No quería, por supuesto que no. Aquella voz me atraía de una manera inexplicable y nadé a través de la oscuridad hasta encontrar la pequeña puerta a la vigilia. Me costó varios intentos abrirla, pero poco a poco conseguí despertar.

Me sorprendió descubrir que la habitación se movía, como en mis sueños, con un suave balanceo que trajo consigo otra oleada de náuseas. Un escalofrío me recorrió el cuerpo y mi piel quedó cubierta por un sudor frío, poniéndome la piel de gallina.

Frente a mí una mujer estaba sentada en el borde de la cama. ¿Era ella la dueña de la voz que me había guiado en sueños? Llevaba un hábito azul marino y supe que pertenecía a una orden de monjas que vivía en la abadía en el centro del pueblo. Un par de mechones dorados se escapaban de su cofia, dándole un aire algo desaliñado. Sus ojos estaban fijos en mí.

Eran de un verde profundo como jamás había visto. Nuestras miradas se encontraron por primera vez y algo desconocido, animal —y casi pasional— me recorrió las entrañas, incendiando todo a su paso.

—¡Qué alegría verla despierta! Lleva horas dormida, pensé que le había pasado algo. —su voz sonaba grave, como si llevara mucho tiempo sin hablar—. Gracias a Dios mis oraciones han sido escuchadas y se encuentra bien.

—Un barco —murmuré.

—Sí, y debe de ser grande. Llevamos horas sin parar de movernos. ¿Tiene alguna idea de por qué nos encontramos aquí?

Negué con la cabeza; si no lo sabía ella, ¿cómo iba a saberlo yo? Me encontraba sentada en un sillón de terciopelo azul y llevaba un vestido de color granate —casi tan oscuro como la sangre—, que no reconocí. Un rosario caía por mi escote. Adornando mi piel nívea. La joya terminaba con una cruz plateada que brillaba de una manera extraña sobre mi tez.
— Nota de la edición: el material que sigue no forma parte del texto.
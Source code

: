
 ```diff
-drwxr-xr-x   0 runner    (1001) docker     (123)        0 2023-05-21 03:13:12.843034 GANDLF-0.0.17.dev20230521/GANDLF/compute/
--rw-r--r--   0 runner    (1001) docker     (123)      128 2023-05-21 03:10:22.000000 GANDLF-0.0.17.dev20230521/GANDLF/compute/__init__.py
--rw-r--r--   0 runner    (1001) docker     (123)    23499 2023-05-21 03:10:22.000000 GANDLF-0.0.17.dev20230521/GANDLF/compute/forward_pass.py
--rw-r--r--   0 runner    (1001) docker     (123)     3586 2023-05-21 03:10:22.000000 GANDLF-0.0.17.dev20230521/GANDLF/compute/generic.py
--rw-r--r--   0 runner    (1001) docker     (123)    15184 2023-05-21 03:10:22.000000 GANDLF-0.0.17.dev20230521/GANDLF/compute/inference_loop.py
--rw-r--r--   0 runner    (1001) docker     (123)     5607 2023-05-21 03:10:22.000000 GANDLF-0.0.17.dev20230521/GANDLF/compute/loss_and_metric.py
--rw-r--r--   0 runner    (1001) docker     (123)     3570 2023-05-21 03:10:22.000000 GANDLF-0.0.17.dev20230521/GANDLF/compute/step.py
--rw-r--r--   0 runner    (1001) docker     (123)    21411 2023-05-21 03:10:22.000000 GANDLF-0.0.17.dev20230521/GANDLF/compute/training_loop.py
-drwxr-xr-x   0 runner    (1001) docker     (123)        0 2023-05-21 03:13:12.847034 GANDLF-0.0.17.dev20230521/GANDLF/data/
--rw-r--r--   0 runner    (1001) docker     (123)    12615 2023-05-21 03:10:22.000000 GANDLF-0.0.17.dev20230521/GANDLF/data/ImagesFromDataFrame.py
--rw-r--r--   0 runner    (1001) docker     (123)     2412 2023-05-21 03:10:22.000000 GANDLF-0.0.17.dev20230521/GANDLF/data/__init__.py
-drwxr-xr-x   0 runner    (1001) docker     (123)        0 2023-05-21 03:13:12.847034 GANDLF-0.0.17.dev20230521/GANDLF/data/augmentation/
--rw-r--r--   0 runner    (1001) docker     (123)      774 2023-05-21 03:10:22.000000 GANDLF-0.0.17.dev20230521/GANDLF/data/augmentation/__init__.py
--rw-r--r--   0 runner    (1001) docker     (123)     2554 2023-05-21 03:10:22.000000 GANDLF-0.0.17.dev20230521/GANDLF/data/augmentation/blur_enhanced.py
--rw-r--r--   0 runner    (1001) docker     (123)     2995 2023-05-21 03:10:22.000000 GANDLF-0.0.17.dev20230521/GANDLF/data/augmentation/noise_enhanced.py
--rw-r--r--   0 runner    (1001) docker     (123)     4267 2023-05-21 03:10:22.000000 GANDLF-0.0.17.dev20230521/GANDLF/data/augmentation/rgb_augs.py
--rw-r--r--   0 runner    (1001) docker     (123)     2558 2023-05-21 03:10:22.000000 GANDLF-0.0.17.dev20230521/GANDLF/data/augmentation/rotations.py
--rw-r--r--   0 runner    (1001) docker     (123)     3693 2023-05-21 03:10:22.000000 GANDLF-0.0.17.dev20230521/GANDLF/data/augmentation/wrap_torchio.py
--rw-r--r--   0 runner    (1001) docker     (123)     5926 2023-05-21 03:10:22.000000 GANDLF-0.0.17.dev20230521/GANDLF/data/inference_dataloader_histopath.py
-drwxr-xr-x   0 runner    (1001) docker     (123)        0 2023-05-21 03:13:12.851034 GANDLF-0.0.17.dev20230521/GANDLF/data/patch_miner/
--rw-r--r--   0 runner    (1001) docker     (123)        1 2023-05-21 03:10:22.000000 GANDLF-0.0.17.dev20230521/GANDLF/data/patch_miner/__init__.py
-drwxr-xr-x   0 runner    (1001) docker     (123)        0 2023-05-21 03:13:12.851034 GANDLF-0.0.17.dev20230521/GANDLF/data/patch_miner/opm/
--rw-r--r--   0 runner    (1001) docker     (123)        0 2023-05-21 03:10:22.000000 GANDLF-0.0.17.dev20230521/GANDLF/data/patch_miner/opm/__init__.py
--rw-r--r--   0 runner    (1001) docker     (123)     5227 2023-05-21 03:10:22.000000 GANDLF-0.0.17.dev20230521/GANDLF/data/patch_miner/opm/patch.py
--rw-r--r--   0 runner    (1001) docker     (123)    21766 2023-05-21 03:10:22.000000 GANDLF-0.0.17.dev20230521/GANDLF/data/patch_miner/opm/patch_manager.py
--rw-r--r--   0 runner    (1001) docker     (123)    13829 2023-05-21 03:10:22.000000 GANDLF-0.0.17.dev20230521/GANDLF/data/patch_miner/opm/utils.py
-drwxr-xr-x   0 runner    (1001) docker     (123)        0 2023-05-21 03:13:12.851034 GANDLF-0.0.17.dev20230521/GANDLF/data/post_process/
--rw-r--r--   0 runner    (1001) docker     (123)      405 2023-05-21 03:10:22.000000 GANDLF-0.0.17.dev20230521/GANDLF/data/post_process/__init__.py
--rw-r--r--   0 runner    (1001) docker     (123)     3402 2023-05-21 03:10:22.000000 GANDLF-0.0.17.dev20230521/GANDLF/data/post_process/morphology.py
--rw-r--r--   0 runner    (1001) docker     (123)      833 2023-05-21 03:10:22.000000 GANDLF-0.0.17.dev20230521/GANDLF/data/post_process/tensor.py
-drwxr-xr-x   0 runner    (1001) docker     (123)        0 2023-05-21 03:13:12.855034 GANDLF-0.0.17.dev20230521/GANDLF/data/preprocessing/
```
La monja se levantó y caminó por aquel reducido espacio. A pesar de su vestimenta sin forma y descolorida, podía intuir las curvas de sus caderas y sus pechos.

Me obligué a apartar la mirada, avergonzada de mis pensamientos, y me encogí en el sillón, esperando que no notara el rubor de mis mejillas. Una bocina lejana rompió el silencio. Miré de nuevo el vestido escarlata y el tacto del tul y la seda me produjo satisfacción. Me sentía importante en este escenario desconocido, como la protagonista de una de esas obras de teatro a las que jamás había asistido.